The heads of the opposition parties – the New National Party, Democratic Party, Pan Africanist Congress, African Christian Democratic Party and Freedom Front – are expected to announce a joint response in Johannesburg onMarch 5 to what they consider flagrant abuse of the letter and spirit of South Africa’s Constitution and electoral law, as well as of democratic norms.
At the centre of their concerns is a spate of publicity initiatives on television, radio and in the print media by the Government Communication and Information Service (GCIS) in recent weeks detailing what are referred to as the government’s achievements over the past five years.
The GCIS is headed by Joel Netshitenzhe, one of the ANC’s propaganda chiefs during its years in exile, who remains a senior figure in the party.
President Nelson Mandela has also been drawn into the row. DP leader Tony Leon is understood to have written to him on Thursday expressing his deep concern and appealing to the head of state’s sense of fairness and commitment to democratic practice. Leon and other opposition leaders want Mandela to order an immediate end to the GCIS campaign.
Netshitenzhe has rejected the charge that the GCIS is making propaganda on behalf of the ruling party.

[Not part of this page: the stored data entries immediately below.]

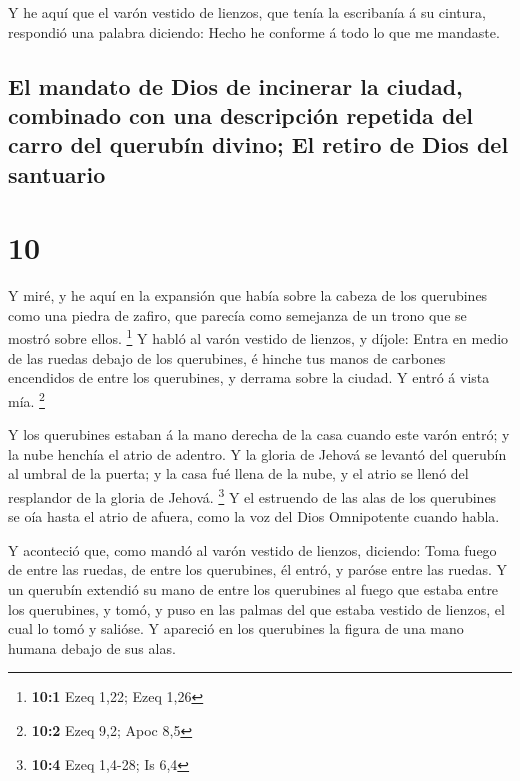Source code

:  Y he aquí que el varón vestido de lienzos, que tenía la
escribanía á su cintura, respondió una palabra diciendo: Hecho he
conforme á todo lo que me mandaste.

\hypertarget{el-mandato-de-dios-de-incinerar-la-ciudad-combinado-con-una-descripciuxf3n-repetida-del-carro-del-querubuxedn-divino-el-retiro-de-dios-del-santuario}{%
\subsection{El mandato de Dios de incinerar la ciudad, combinado con una
descripción repetida del carro del querubín divino; El retiro de Dios
del
santuario}\label{el-mandato-de-dios-de-incinerar-la-ciudad-combinado-con-una-descripciuxf3n-repetida-del-carro-del-querubuxedn-divino-el-retiro-de-dios-del-santuario}}

\hypertarget{section-9}{%
\section{10}\label{section-9}}

 Y miré, y he aquí en la expansión que había sobre la cabeza
de los querubines como una piedra de zafiro, que parecía como semejanza
de un trono que se mostró sobre ellos. \footnote{\textbf{10:1} Ezeq
  1,22; Ezeq 1,26}  Y habló al varón vestido de lienzos, y
díjole: Entra en medio de las ruedas debajo de los querubines, é hinche
tus manos de carbones encendidos de entre los querubines, y derrama
sobre la ciudad. Y entró á vista mía. \footnote{\textbf{10:2} Ezeq 9,2;
  Apoc 8,5}

 Y los querubines estaban á la mano derecha de la casa
cuando este varón entró; y la nube henchía el atrio de adentro.
 Y la gloria de Jehová se levantó del querubín al umbral de
la puerta; y la casa fué llena de la nube, y el atrio se llenó del
resplandor de la gloria de Jehová. \footnote{\textbf{10:4} Ezeq 1,4-28;
  Is 6,4}  Y el estruendo de las alas de los querubines se
oía hasta el atrio de afuera, como la voz del Dios Omnipotente cuando
habla.

 Y aconteció que, como mandó al varón vestido de lienzos,
diciendo: Toma fuego de entre las ruedas, de entre los querubines, él
entró, y paróse entre las ruedas.  Y un querubín extendió su
mano de entre los querubines al fuego que estaba entre los querubines, y
tomó, y puso en las palmas del que estaba vestido de lienzos, el cual lo
tomó y salióse.  Y apareció en los querubines la figura de
una mano humana debajo de sus alas.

Meanwhile, Daryl Swanepoel, a NNP MP and senior aide to the party’s leader, Marthinus van Schalkwyk, has written to the Independent Electoral Commission, Human Rights Commission and Independent Broadcasting Authority demanding action over the GCIS campaign.
The latest project in the campaign by the GCIS is a set of radio “infomercials” – each planned to take up a 15-minute slot – which are projected as government achievements over the past five years. A transcript of one of the new series of the GCIS programmes, is in the Mail & Guardian’s possession. The programmes are compiled out of briefings by government ministers to the media in February.

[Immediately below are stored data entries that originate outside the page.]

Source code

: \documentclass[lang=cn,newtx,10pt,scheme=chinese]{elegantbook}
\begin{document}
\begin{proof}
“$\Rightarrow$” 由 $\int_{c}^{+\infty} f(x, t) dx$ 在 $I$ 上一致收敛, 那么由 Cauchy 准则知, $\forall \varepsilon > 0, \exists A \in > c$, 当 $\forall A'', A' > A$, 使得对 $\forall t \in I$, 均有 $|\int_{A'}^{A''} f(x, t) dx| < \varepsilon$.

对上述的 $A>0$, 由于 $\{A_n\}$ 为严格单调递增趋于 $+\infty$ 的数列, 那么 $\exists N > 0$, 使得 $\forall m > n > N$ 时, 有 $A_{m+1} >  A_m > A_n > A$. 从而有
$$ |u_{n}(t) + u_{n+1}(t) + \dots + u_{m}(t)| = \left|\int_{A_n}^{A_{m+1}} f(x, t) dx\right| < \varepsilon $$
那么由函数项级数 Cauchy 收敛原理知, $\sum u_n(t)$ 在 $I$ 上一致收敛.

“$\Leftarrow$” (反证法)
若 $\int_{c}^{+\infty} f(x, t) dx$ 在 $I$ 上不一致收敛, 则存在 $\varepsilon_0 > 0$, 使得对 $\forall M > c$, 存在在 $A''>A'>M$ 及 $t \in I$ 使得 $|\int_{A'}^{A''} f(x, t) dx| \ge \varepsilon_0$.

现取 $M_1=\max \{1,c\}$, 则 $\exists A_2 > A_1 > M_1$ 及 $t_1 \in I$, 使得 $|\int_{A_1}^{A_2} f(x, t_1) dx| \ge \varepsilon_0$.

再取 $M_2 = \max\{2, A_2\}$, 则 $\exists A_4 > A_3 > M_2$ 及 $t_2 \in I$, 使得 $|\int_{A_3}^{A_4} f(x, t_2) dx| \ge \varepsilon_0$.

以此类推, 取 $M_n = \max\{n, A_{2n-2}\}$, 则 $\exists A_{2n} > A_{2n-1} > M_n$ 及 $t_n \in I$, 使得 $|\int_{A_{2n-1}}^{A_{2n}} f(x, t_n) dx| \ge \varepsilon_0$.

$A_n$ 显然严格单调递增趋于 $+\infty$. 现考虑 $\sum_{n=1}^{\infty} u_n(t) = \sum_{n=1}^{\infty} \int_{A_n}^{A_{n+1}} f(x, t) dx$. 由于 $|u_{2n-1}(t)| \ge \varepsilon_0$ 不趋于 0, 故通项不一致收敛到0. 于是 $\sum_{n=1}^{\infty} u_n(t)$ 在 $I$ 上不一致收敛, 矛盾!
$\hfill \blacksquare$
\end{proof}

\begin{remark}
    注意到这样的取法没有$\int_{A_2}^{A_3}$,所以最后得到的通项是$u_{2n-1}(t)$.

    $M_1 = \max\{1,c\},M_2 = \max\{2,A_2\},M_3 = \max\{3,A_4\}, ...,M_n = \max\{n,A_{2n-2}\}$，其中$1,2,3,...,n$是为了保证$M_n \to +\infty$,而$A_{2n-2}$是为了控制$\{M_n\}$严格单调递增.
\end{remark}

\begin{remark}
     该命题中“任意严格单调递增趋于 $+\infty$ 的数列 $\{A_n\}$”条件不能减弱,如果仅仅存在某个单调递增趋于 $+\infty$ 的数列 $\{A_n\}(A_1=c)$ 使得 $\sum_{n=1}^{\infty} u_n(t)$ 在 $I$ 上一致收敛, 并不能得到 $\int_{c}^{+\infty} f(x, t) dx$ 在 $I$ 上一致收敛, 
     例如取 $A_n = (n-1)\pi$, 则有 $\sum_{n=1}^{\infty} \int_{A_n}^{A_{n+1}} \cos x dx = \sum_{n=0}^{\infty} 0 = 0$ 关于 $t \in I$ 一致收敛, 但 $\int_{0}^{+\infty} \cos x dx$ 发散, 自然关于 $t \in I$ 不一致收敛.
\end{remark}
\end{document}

Netshitenzhe told the M&G this week that the GCIS was mandated by the government to communicate to the public the government’s efforts to transform the country.

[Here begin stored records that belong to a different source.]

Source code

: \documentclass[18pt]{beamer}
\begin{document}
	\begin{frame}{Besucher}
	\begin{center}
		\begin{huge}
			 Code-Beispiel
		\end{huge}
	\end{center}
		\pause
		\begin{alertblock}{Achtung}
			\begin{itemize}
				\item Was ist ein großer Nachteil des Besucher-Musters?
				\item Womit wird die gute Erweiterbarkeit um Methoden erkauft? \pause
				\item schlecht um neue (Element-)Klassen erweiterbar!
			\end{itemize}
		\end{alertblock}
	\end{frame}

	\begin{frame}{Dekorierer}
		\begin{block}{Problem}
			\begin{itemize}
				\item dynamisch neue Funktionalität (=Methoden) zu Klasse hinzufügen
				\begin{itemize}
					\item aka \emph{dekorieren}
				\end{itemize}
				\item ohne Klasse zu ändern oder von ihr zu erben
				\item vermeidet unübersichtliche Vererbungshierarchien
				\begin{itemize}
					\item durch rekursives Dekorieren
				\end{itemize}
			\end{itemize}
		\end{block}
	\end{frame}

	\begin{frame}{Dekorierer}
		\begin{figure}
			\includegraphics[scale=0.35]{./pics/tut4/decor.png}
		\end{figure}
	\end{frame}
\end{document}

“What the GCIS is doing here is to disseminate information from the president’s state of the nation address and ministers’ briefings to the media in February. The Constitution obliges the government to inform the public about its activities and the GCIS is the structure tasked with doing so.
“It is not the first time that these speeches and briefings are being reproduced in one form or another by a government communication structure,” he said.
“We do acknowledge that the opposition parties will not be enthused about information on South Africa which does not contain their own negative campaign. They have the right to engage the content of our publications, but they should not seek to censor government on what it can say to the public,” Netshitenzhe added.